Model Monitoring

Model monitoring tracks the health of deployed models over time. Production models degrade as the world changes; monitoring detects degradation early so corrective action can be taken.

Why Models Degrade

Data drift: the distribution of input features $P(X)$ changes over time. The model was trained on past data; present data looks different.

Concept drift: the relationship between inputs and outputs $P(Y \mid X)$ changes. For example, spam patterns change as spammers adapt; consumer behavior shifts seasonally.

Label distribution shift: the frequency of target classes changes ($P(Y)$ changes). A fraud model trained on 1% fraud rate may encounter 3% fraud during a fraud campaign.

Upstream data issues: a feature pipeline breaks; missing fields, schema changes, or incorrect aggregations silently corrupt inputs.

Monitoring Categories

Infrastructure Metrics

Hardware and service health. Monitored by platform teams.

GPU/CPU utilization, memory usage.
Request latency (P50, P95, P99).
Error rate (HTTP 5xx, exception counts).
Throughput (requests per second).

Data Drift

Statistical comparison of current input distributions to a reference (training data or recent healthy window).

Population Stability Index (PSI):

\[\text{PSI} = \sum_{i} (A_i - E_i) \ln\!\left(\frac{A_i}{E_i}\right)\]

$A_i$: actual fraction in bin $i$. $E_i$: expected fraction. PSI < 0.1: no drift; 0.1-0.2: moderate; > 0.2: significant drift.

KL Divergence / Wasserstein distance: compare current and reference distributions. More sensitive than PSI.

Kolmogorov-Smirnov test: non-parametric test for distribution shift in continuous features.

Chi-squared test: categorical feature distribution shift.

Prediction Drift

Monitor the distribution of model outputs/predictions.

Distribution of predicted probabilities.
Distribution of predicted classes.
Mean prediction score over time.

If predictions shift significantly without a corresponding ground-truth shift, it may indicate input drift or model issues.

Model Performance Metrics

Compare predictions to ground truth when labels become available (often with a delay).

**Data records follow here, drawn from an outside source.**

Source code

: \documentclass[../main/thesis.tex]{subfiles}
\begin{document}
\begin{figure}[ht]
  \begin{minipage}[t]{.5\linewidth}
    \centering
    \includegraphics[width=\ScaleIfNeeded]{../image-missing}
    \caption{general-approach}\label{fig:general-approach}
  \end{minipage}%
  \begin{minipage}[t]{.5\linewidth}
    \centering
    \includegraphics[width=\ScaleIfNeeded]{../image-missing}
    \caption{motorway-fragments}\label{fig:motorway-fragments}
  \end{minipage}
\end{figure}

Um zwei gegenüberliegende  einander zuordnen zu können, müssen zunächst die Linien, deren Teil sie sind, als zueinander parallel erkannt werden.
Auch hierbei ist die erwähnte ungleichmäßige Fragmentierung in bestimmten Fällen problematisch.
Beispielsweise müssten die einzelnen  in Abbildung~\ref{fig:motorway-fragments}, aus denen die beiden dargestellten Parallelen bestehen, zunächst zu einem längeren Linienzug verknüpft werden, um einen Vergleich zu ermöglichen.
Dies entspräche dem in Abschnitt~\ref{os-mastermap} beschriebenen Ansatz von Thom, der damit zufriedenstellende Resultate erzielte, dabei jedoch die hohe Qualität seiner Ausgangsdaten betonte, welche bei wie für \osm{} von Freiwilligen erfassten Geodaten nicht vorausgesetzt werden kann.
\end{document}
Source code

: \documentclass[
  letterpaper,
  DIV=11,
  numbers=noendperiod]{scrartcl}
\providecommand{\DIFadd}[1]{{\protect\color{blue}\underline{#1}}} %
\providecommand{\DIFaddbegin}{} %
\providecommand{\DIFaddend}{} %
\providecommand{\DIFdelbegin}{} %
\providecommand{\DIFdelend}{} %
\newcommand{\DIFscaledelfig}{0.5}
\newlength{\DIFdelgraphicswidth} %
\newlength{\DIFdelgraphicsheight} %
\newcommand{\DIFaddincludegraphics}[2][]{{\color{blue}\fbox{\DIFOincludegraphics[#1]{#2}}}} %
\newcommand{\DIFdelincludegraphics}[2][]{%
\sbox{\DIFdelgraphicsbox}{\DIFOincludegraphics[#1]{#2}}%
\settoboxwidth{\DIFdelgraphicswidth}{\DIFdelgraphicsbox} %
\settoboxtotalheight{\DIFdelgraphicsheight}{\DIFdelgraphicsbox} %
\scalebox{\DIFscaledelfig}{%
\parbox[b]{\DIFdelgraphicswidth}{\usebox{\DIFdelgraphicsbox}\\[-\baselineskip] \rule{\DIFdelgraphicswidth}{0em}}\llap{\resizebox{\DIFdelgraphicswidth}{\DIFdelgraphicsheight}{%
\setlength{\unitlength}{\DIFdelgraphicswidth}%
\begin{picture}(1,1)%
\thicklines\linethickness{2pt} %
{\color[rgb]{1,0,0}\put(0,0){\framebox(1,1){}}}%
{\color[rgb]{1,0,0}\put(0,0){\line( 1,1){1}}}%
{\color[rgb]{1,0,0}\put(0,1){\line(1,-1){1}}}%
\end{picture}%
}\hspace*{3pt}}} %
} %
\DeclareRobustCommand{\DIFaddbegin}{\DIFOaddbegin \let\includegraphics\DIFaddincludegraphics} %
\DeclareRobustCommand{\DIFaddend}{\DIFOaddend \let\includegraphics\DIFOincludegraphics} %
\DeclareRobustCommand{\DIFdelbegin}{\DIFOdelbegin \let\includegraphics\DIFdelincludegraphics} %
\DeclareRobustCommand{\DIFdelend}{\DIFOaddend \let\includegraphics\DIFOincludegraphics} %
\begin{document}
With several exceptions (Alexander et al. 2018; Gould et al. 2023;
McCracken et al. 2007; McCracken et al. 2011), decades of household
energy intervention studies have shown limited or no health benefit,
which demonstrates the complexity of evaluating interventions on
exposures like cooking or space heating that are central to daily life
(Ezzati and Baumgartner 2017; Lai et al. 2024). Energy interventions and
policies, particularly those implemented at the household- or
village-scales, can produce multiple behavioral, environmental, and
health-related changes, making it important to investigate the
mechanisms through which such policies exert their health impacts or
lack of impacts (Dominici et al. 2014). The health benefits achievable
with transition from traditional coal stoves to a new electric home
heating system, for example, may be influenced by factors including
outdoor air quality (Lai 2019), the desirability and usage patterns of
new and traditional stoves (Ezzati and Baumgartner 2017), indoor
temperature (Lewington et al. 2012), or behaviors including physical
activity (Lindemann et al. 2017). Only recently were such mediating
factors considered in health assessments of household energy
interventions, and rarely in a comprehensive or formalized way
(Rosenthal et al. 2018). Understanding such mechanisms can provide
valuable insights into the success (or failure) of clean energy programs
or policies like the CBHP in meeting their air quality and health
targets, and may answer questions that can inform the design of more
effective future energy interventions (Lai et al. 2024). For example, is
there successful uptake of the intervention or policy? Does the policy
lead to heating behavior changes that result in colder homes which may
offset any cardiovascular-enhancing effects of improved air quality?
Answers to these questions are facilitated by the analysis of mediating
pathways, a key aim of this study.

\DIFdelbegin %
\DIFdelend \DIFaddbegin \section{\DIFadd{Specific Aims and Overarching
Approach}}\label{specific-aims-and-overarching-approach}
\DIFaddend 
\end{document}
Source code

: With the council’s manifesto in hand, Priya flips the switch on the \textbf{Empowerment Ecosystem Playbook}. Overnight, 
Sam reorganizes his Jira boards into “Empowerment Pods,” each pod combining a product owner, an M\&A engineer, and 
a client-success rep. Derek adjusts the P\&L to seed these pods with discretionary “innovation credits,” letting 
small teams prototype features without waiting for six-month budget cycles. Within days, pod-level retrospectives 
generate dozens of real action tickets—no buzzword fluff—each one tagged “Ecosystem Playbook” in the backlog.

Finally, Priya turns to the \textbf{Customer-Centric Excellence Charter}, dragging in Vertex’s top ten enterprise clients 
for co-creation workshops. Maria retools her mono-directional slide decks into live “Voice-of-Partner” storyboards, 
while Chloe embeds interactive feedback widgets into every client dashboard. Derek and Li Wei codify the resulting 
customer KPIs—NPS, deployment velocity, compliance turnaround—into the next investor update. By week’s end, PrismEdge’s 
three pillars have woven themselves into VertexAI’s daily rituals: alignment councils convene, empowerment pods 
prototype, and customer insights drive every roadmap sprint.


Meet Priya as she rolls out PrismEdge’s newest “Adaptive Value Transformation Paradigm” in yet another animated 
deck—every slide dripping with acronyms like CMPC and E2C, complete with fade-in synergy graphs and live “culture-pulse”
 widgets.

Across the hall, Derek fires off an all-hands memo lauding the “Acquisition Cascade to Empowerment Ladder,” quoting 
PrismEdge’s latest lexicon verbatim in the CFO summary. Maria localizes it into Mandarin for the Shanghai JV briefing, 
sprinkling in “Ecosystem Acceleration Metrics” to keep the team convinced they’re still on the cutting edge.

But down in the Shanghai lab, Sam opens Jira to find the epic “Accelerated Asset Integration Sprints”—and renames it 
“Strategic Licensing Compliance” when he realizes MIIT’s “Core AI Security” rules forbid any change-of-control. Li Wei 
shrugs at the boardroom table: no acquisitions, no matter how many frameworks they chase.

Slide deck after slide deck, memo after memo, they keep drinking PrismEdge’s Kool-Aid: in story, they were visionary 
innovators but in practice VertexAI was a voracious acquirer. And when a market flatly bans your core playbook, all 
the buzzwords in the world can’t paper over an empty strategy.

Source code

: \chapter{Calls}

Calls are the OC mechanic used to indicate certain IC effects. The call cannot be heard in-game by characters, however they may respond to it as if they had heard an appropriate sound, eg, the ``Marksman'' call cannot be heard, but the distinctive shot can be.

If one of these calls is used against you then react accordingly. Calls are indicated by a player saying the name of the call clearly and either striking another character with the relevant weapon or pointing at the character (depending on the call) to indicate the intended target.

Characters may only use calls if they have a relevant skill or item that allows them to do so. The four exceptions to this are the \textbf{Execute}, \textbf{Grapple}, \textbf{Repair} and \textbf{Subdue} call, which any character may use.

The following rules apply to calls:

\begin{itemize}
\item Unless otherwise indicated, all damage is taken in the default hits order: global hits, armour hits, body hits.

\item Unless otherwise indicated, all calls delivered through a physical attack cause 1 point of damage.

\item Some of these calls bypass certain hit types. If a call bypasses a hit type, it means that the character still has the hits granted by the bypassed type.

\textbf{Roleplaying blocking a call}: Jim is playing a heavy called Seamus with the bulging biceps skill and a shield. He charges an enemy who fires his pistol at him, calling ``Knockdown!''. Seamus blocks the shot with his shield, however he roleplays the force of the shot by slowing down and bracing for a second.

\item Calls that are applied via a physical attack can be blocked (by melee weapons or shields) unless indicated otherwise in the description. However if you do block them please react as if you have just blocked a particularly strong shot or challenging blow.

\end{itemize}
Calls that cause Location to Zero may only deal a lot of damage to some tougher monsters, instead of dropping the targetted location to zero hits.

Classification: accuracy, F1, AUC.
Regression: MAE, RMSE.
Ranking: NDCG, MRR.

Label delay: labels may not be immediately available (e.g., churn: customer label is known months later). Design for delayed feedback.

Monitoring Workflow

Production requests
  → Log (inputs, outputs, metadata)
  → Feature drift detection (statistical tests)
  → Prediction drift detection
  → Performance monitoring (when labels arrive)
  → Alert if threshold exceeded
  → Trigger retraining or investigation

Alerting

Threshold-based: alert when a metric exceeds a fixed threshold. Simple but prone to false positives from seasonal patterns.

Anomaly detection: model the expected metric distribution; alert on statistical outliers. More adaptive.

Integration: PagerDuty, OpsGenie, Slack webhooks, Datadog, Grafana.

Tools

Tool	Focus
Evidently AI	Open-source drift + quality reports
Arize	LLM and classical model monitoring
WhyLabs	Data logging, drift, explainability
Fiddler	Bias, explainability, performance
Prometheus + Grafana	Infrastructure + custom metrics
MLflow	Experiment tracking (limited monitoring)

Shadow Mode Testing

Run a new model in shadow mode alongside the production model: both process every request, but only the production model’s output is returned. Compare offline metrics.

Safer than A/B testing for high-stakes decisions (medical, financial) since the new model’s output cannot cause harm.

Retraining Triggers

Scheduled retraining: retrain on a fixed schedule (weekly, monthly). Simple; may miss rapid drift.

Performance-based: retrain when monitored metrics fall below a threshold.

Drift-based: retrain when data drift exceeds a threshold, even before labels arrive.

Continuous training: stream new data into a replay buffer; retrain incrementally (online learning or periodic micro-fine-tunes).